***** Entries provided *****
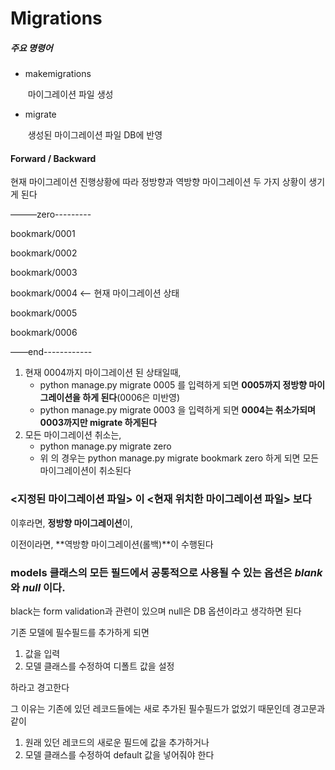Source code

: # Migrations

##### 주요 명령어

* makemigrations

  ​	마이그레이션 파일 생성

* migrate

  ​	생성된 마이그레이션 파일 DB에 반영







#### Forward / Backward

현재 마이그레이션 진행상황에 따라 정방향과 역방향 마이그레이션 두 가지 상황이 생기게 된다

———zero---------

bookmark/0001

bookmark/0002

bookmark/0003

bookmark/0004  <— 현재 마이그레이션 상태

bookmark/0005

bookmark/0006

——end------------

1. 현재 0004까지 마이그레이션 된 상태일때,
   * python manage.py migrate 0005 를 입력하게 되면 **0005까지 정방향 마이그레이션을 하게 된다**(0006은 미반영)
   * python manage.py migrate 0003 을 입력하게 되면 **0004는 취소가되며 0003까지만 migrate 하게된다**
2. 모든 마이그레이션 취소는,
   * python manage.py migrate <app name> zero
   * 위 의 경우는 python manage.py migrate bookmark zero 하게 되면 모든 마이그레이션이 취소된다



### <지정된 마이그레이션 파일> 이 <현재 위치한 마이그레이션 파일> 보다 

이후라면, **정방향 마이그레이션**이,

이전이라면, **역방향 마이그레이션(롤백)**이 수행된다





### models 클래스의 모든 필드에서 공통적으로 사용될 수 있는 옵션은 *blank*와 *null* 이다.

black는 form validation과 관련이 있으며 null은 DB 옵션이라고 생각하면 된다





기존 모델에 필수필드를 추가하게 되면

1. 값을 입력
2. 모델 클래스를 수정하여 디폴트 값을 설정

하라고 경고한다

그 이유는 기존에 있던 레코드들에는 새로 추가된 필수필드가 없었기 때문인데 경고문과 같이

1. 원래 있던 레코드의 새로운 필드에 값을 추가하거나
2. 모델 클래스를 수정하여 default 값을 넣어줘야 한다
*****
§ **Exercise aim**
Copy exactly the lines that run from the one with "bookmark/0006" to the last line of the material, including both.

§ **Reply**
bookmark/0006

——end------------

1. 현재 0004까지 마이그레이션 된 상태일때,
   * python manage.py migrate 0005 를 입력하게 되면 **0005까지 정방향 마이그레이션을 하게 된다**(0006은 미반영)
   * python manage.py migrate 0003 을 입력하게 되면 **0004는 취소가되며 0003까지만 migrate 하게된다**
2. 모든 마이그레이션 취소는,
   * python manage.py migrate <app name> zero
   * 위 의 경우는 python manage.py migrate bookmark zero 하게 되면 모든 마이그레이션이 취소된다



### <지정된 마이그레이션 파일> 이 <현재 위치한 마이그레이션 파일> 보다 

이후라면, **정방향 마이그레이션**이,

이전이라면, **역방향 마이그레이션(롤백)**이 수행된다





### models 클래스의 모든 필드에서 공통적으로 사용될 수 있는 옵션은 *blank*와 *null* 이다.

black는 form validation과 관련이 있으며 null은 DB 옵션이라고 생각하면 된다





기존 모델에 필수필드를 추가하게 되면

1. 값을 입력
2. 모델 클래스를 수정하여 디폴트 값을 설정

하라고 경고한다

그 이유는 기존에 있던 레코드들에는 새로 추가된 필수필드가 없었기 때문인데 경고문과 같이

1. 원래 있던 레코드의 새로운 필드에 값을 추가하거나
2. 모델 클래스를 수정하여 default 값을 넣어줘야 한다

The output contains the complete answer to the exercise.